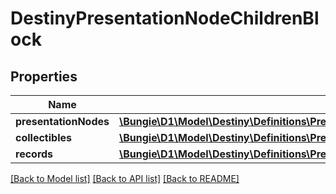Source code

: # DestinyPresentationNodeChildrenBlock

## Properties
Name | Type | Description | Notes
------------ | ------------- | ------------- | -------------
**presentationNodes** | [**\Bungie\D1\Model\Destiny\Definitions\Presentation\DestinyPresentationNodeChildEntry[]**](DestinyPresentationNodeChildEntry.md) |  | [optional] 
**collectibles** | [**\Bungie\D1\Model\Destiny\Definitions\Presentation\DestinyPresentationNodeCollectibleChildEntry[]**](DestinyPresentationNodeCollectibleChildEntry.md) |  | [optional] 
**records** | [**\Bungie\D1\Model\Destiny\Definitions\Presentation\DestinyPresentationNodeRecordChildEntry[]**](DestinyPresentationNodeRecordChildEntry.md) |  | [optional] 

[[Back to Model list]](../README.md#documentation-for-models) [[Back to API list]](../README.md#documentation-for-api-endpoints) [[Back to README]](../README.md)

※ ※ ※

**Task objective**
Apart from the pictures, every line above must be repeated exactly.

**Response to the exercise**
Source code

: # DestinyPresentationNodeChildrenBlock

## Properties
Name | Type | Description | Notes
------------ | ------------- | ------------- | -------------
**presentationNodes** | [**\Bungie\D1\Model\Destiny\Definitions\Presentation\DestinyPresentationNodeChildEntry[]**](DestinyPresentationNodeChildEntry.md) |  | [optional] 
**collectibles** | [**\Bungie\D1\Model\Destiny\Definitions\Presentation\DestinyPresentationNodeCollectibleChildEntry[]**](DestinyPresentationNodeCollectibleChildEntry.md) |  | [optional] 
**records** | [**\Bungie\D1\Model\Destiny\Definitions\Presentation\DestinyPresentationNodeRecordChildEntry[]**](DestinyPresentationNodeRecordChildEntry.md) |  | [optional] 

[[Back to Model list]](../README.md#documentation-for-models) [[Back to API list]](../README.md#documentation-for-api-endpoints) [[Back to README]](../README.md)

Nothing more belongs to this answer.